* **WHAT THIS TASK INVOLVES**
Reproduce exactly, and solely, the lines running from the top of the data below through the line with "vs.\ prettiness \\", both inclusive. Omit pictures.
*** Opening AVAILABLE DATA ***
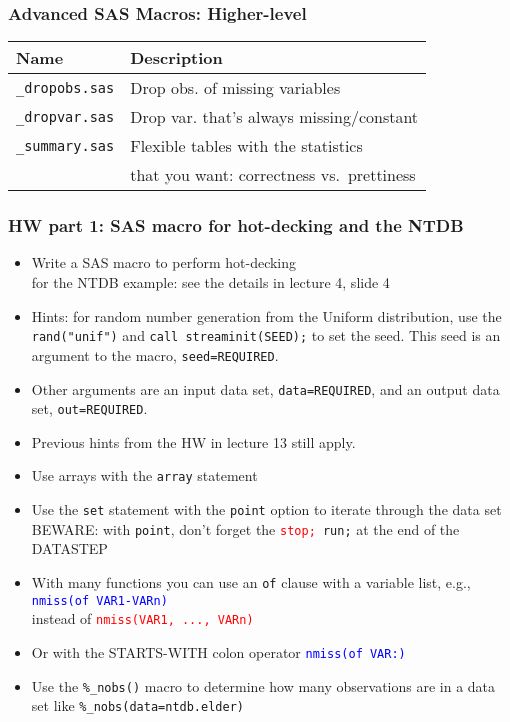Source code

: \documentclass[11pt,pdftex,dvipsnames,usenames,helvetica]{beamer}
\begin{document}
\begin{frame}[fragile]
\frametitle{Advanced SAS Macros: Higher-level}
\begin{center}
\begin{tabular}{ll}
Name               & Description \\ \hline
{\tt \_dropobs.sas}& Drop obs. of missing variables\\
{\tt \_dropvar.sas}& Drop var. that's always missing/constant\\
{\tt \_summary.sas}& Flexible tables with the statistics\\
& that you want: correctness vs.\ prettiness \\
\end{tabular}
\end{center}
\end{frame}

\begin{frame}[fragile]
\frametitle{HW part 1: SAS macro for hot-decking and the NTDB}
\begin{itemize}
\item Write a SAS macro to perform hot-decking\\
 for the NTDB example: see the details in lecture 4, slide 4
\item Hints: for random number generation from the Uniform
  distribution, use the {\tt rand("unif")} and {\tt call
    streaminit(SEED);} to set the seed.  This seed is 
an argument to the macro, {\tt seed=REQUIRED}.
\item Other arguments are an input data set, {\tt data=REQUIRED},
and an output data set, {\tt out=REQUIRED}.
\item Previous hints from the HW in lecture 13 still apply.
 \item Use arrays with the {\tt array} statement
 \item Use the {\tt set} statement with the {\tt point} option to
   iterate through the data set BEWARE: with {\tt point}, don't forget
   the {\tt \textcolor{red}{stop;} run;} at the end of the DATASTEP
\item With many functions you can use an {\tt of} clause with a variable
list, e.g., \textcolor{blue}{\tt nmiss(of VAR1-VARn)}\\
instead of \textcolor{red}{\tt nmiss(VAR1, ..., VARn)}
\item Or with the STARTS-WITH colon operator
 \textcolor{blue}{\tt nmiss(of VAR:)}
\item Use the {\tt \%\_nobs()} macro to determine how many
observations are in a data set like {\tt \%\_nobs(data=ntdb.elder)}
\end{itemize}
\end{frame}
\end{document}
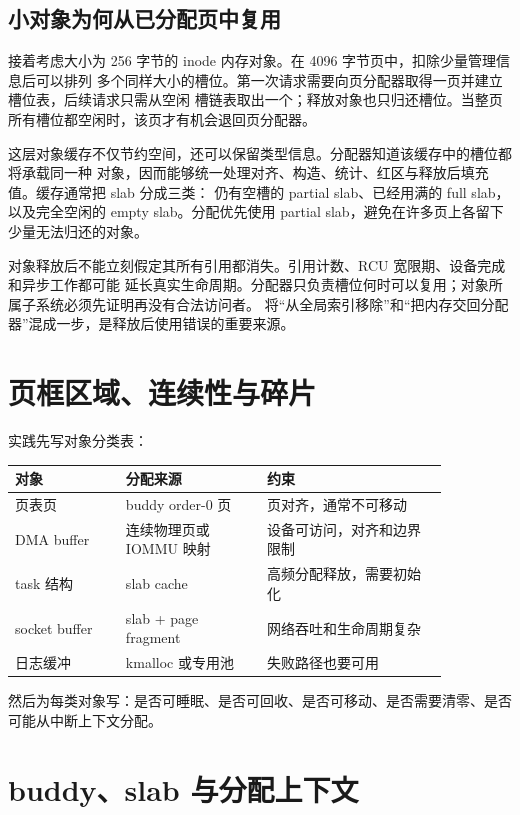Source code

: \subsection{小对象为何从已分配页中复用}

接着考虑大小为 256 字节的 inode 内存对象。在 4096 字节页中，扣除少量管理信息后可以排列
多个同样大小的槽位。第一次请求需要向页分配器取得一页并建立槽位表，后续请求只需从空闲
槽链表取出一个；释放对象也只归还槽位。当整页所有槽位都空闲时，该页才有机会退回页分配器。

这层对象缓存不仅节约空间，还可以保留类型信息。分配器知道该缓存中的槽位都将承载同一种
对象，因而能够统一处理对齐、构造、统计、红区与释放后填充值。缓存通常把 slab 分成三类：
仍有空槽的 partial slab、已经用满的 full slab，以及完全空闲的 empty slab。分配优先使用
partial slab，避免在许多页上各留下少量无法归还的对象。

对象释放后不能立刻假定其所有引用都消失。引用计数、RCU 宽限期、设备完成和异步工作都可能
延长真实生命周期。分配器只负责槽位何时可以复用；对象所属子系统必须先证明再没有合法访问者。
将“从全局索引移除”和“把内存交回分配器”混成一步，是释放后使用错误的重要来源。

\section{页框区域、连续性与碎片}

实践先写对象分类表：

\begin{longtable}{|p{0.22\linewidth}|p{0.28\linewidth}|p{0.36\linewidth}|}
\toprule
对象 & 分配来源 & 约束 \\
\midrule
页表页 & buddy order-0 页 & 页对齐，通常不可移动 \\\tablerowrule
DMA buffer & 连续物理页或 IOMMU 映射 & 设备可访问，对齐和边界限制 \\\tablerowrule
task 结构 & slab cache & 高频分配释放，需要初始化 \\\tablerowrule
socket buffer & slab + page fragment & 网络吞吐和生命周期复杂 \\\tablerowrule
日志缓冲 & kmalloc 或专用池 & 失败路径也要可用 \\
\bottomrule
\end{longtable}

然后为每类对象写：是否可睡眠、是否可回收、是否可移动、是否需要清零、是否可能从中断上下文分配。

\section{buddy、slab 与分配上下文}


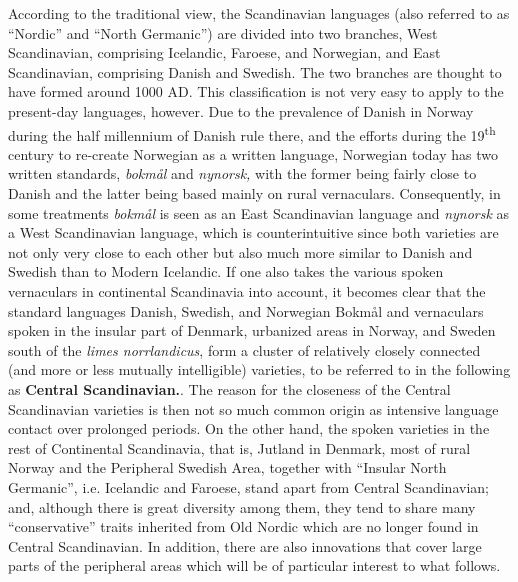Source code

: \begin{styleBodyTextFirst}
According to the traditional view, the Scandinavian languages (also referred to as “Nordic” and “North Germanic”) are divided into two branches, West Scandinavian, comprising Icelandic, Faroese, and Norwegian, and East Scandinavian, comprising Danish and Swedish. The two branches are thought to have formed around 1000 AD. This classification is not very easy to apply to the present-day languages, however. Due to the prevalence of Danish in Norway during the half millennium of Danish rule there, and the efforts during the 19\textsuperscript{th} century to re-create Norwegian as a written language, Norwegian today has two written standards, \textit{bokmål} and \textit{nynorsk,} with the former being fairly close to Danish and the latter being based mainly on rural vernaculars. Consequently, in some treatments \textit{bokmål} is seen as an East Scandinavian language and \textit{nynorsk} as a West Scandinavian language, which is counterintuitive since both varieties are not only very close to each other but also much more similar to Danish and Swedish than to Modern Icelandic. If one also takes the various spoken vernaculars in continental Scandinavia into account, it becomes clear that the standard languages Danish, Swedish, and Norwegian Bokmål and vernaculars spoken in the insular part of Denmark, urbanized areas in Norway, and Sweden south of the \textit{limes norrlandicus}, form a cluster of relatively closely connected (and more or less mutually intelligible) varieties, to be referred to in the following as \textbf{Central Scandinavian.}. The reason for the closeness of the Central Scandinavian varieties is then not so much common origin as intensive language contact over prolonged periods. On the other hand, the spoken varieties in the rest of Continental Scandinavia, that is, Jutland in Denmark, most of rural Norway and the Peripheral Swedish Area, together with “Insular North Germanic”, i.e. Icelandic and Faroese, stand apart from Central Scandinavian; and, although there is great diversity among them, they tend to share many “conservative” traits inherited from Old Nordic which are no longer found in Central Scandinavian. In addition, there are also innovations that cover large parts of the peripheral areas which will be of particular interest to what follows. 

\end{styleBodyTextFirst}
*** Closing AVAILABLE DATA ***
* **WRITTEN RESPONSE**
Source code

: \documentclass[11pt,pdftex,dvipsnames,usenames,helvetica]{beamer}
\begin{document}
\begin{frame}[fragile]
\frametitle{Advanced SAS Macros: Higher-level}
\begin{center}
\begin{tabular}{ll}
Name               & Description \\ \hline
{\tt \_dropobs.sas}& Drop obs. of missing variables\\
{\tt \_dropvar.sas}& Drop var. that's always missing/constant\\
{\tt \_summary.sas}& Flexible tables with the statistics\\
& that you want: correctness vs.\ prettiness \\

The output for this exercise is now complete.